# Problem:
When the string "proof" appears in a line of the records, show the whole line.
---- Given records
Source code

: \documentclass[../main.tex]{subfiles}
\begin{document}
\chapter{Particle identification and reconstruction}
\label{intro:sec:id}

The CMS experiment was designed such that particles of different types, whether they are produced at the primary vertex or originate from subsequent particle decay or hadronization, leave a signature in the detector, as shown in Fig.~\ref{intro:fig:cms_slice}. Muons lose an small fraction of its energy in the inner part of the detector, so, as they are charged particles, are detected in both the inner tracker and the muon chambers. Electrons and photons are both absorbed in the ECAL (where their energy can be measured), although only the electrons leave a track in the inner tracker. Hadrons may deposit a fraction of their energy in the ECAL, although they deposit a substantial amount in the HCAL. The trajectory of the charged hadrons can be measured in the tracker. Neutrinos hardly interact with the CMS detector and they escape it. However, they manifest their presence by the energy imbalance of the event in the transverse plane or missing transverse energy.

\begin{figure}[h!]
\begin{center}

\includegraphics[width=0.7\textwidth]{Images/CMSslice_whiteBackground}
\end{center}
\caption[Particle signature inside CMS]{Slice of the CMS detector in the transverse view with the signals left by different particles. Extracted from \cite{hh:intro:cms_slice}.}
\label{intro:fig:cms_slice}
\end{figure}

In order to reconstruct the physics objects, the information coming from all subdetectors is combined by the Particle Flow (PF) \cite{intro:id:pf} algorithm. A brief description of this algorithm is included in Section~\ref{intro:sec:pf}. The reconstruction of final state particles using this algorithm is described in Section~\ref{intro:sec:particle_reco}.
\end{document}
--------
---- Given records
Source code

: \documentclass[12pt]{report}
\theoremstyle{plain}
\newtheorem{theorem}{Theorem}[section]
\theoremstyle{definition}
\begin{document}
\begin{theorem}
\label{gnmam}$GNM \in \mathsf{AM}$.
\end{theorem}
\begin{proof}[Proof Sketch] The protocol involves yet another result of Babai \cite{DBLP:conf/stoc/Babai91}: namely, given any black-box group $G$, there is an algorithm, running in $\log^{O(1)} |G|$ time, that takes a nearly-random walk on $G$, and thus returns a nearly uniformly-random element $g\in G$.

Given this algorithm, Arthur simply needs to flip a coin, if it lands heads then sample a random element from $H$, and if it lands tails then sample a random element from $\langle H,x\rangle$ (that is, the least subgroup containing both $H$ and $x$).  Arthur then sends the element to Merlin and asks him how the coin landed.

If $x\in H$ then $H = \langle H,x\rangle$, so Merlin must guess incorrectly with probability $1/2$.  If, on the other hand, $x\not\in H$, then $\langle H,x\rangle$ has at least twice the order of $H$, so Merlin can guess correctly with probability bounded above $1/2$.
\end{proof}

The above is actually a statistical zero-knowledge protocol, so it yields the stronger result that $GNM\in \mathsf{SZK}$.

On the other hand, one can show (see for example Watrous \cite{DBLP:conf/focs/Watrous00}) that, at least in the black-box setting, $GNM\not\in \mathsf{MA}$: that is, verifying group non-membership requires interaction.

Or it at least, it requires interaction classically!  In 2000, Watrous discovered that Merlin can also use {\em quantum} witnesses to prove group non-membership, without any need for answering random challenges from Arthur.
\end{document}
--------
# Result:
\begin{proof}[Proof Sketch] The protocol involves yet another result of Babai \cite{DBLP:conf/stoc/Babai91}: namely, given any black-box group $G$, there is an algorithm, running in $\log^{O(1)} |G|$ time, that takes a nearly-random walk on $G$, and thus returns a nearly uniformly-random element $g\in G$.
\end{proof}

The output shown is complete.